(Plain-text document sources)

========================================================================

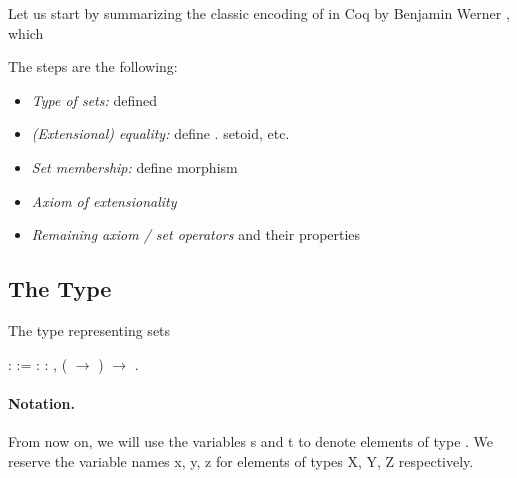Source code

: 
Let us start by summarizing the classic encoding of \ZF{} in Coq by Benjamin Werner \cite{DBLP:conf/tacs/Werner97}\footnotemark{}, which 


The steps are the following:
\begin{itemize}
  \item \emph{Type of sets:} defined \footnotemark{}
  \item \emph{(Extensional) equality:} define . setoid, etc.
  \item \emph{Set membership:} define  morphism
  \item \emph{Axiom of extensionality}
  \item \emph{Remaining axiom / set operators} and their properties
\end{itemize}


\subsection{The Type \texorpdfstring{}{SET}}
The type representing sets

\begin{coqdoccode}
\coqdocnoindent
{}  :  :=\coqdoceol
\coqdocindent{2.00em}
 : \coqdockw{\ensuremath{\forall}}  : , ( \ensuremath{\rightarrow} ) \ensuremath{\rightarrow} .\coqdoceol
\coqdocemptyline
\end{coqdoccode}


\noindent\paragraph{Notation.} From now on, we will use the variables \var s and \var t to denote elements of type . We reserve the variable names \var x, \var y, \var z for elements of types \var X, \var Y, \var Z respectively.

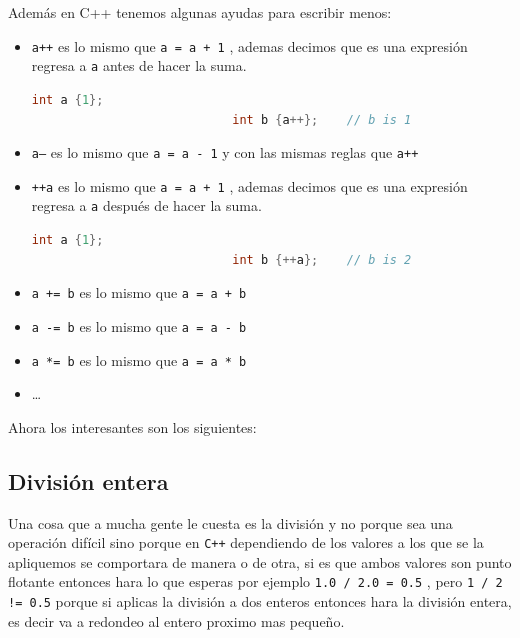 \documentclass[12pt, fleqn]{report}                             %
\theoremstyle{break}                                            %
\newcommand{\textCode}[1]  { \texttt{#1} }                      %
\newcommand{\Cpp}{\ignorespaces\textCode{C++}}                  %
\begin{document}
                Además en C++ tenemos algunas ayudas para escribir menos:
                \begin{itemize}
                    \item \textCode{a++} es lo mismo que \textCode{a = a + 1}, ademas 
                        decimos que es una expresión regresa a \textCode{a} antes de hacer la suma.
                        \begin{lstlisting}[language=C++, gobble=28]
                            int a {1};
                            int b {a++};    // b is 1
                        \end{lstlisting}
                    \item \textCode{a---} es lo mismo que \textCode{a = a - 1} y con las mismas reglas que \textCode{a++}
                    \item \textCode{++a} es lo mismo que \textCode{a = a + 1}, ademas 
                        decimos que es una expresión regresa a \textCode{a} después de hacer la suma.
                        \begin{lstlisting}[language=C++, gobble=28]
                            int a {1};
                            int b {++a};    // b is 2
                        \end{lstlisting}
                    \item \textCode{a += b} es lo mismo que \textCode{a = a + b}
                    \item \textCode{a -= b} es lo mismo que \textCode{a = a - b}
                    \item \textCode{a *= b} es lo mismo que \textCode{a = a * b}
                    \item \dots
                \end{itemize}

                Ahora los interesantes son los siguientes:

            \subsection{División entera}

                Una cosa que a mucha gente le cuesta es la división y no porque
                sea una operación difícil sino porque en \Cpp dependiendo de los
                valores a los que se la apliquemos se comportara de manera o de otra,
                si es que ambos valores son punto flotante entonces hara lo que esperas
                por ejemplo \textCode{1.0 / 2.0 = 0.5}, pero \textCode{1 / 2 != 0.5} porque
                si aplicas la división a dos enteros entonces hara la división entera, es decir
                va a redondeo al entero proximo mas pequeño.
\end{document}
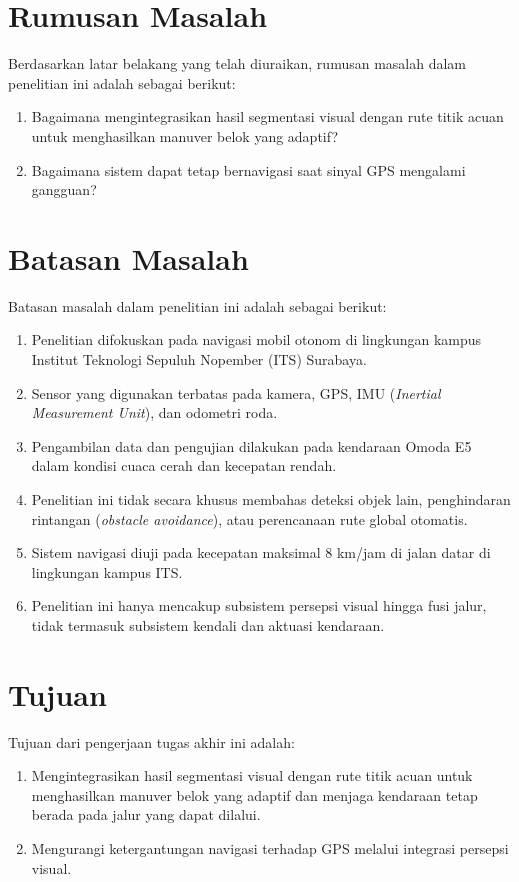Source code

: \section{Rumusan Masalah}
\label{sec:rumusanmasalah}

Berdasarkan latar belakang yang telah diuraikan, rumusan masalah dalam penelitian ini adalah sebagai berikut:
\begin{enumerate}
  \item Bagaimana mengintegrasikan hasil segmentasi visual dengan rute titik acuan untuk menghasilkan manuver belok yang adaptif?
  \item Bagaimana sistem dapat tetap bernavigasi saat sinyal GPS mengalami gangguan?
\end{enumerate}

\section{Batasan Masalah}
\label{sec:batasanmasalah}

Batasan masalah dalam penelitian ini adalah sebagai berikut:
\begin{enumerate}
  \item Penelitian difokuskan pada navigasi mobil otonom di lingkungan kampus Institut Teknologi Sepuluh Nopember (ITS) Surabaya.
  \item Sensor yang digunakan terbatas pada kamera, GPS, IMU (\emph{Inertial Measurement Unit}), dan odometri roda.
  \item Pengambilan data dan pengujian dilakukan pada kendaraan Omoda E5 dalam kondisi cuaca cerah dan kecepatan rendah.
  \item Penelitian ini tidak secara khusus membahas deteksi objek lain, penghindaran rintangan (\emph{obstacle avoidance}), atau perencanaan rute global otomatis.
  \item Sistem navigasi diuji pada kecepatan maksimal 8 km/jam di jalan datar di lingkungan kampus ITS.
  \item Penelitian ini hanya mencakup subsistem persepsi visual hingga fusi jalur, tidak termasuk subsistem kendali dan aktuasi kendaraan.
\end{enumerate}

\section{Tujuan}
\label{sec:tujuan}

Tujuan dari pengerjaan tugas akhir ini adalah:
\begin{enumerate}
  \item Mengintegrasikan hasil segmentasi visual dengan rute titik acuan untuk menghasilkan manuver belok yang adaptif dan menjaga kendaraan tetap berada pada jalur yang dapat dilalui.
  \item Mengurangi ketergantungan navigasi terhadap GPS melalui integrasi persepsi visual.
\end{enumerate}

========================================================================

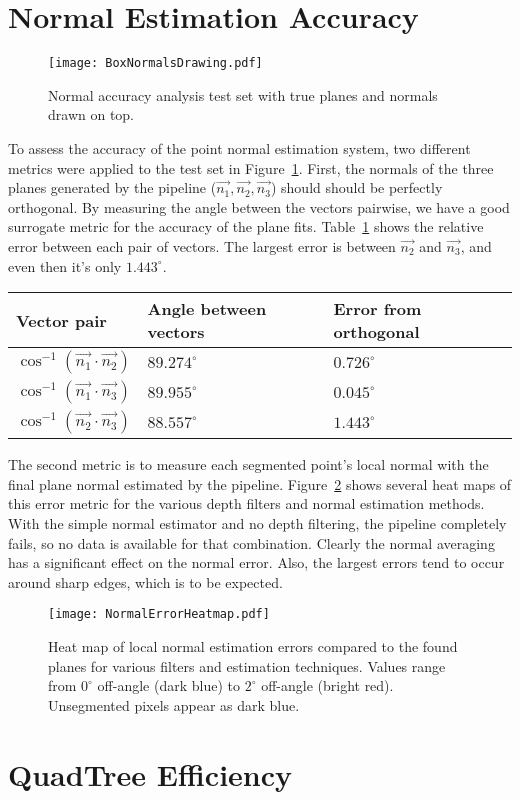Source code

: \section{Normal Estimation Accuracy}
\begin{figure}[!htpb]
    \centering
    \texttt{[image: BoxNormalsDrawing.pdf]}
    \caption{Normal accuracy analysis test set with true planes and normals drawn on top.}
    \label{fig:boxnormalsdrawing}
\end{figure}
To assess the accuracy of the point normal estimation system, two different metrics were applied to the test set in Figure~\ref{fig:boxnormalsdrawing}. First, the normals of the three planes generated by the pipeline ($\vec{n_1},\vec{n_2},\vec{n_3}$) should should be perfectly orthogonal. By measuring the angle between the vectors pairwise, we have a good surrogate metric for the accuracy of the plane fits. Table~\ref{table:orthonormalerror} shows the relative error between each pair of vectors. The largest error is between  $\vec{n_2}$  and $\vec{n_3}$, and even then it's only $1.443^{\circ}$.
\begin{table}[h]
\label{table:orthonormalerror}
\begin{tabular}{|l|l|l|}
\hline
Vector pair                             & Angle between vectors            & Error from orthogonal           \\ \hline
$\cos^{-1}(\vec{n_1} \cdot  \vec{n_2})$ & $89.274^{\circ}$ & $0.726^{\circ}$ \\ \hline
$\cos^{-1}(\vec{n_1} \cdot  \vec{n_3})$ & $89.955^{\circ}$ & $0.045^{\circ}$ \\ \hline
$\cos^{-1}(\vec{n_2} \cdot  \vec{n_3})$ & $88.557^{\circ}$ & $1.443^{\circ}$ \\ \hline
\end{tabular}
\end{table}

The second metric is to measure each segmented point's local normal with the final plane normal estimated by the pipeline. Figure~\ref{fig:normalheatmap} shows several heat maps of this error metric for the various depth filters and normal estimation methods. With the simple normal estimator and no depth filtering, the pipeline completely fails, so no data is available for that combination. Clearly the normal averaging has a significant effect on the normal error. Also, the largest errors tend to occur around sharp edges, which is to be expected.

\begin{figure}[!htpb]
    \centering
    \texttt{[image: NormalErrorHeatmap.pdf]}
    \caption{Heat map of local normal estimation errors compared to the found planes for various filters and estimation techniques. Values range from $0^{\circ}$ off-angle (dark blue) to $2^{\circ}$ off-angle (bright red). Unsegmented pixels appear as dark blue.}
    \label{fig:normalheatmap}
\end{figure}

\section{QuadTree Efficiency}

========================================================================

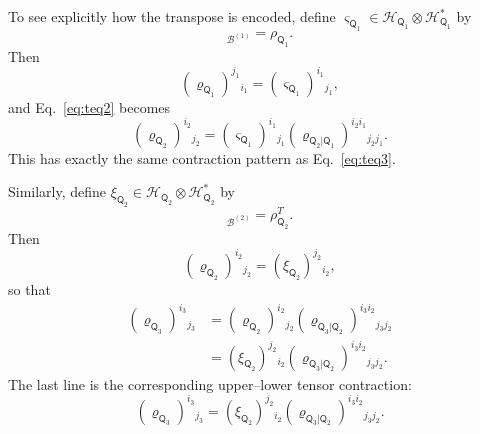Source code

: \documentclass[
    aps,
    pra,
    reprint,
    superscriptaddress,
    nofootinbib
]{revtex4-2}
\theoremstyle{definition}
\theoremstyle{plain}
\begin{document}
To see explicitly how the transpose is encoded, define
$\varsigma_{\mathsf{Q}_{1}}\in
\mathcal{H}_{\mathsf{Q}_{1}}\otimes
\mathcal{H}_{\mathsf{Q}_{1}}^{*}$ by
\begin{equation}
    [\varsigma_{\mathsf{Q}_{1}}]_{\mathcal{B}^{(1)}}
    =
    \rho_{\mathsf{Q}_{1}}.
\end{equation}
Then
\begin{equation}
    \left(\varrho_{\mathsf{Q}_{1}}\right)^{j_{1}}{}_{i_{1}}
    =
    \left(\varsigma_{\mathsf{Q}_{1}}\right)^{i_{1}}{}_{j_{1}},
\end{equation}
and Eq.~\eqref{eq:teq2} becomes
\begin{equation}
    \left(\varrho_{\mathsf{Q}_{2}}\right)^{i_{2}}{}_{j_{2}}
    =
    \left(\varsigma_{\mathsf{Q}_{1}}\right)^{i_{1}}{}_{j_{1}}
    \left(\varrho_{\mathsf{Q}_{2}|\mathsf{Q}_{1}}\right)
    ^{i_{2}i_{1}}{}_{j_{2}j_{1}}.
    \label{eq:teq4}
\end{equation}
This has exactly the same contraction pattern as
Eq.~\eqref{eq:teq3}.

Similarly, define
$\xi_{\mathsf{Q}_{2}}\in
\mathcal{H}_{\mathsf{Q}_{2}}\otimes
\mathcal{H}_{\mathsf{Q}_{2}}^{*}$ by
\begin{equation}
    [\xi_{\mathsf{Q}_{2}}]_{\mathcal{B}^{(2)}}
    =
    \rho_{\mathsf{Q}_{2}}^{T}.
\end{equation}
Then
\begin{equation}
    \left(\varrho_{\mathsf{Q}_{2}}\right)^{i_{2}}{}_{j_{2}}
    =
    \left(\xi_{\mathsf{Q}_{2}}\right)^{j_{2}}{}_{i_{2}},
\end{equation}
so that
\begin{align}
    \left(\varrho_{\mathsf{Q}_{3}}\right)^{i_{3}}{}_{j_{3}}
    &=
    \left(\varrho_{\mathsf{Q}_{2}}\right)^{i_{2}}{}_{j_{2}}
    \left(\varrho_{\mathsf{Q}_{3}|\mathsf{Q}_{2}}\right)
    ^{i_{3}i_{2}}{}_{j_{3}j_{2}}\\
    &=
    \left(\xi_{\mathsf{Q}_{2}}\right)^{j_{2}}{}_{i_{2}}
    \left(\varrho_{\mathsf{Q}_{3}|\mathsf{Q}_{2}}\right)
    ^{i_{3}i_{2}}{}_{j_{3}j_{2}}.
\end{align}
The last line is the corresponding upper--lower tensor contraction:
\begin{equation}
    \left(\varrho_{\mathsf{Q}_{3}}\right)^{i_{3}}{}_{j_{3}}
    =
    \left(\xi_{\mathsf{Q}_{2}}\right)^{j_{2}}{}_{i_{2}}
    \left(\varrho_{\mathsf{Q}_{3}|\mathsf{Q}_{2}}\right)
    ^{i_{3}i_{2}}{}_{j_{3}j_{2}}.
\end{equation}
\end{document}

========================================================================

_ACTIVITY_: Check each line of the entries, and copy the ones that contain "label".

_OUTPUT OF THE TASK_:
\label{sec:rumusanmasalah}
\label{sec:batasanmasalah}
\label{sec:tujuan}
    \label{fig:boxnormalsdrawing}
\label{table:orthonormalerror}
    \label{fig:normalheatmap}
    \label{eq:teq4}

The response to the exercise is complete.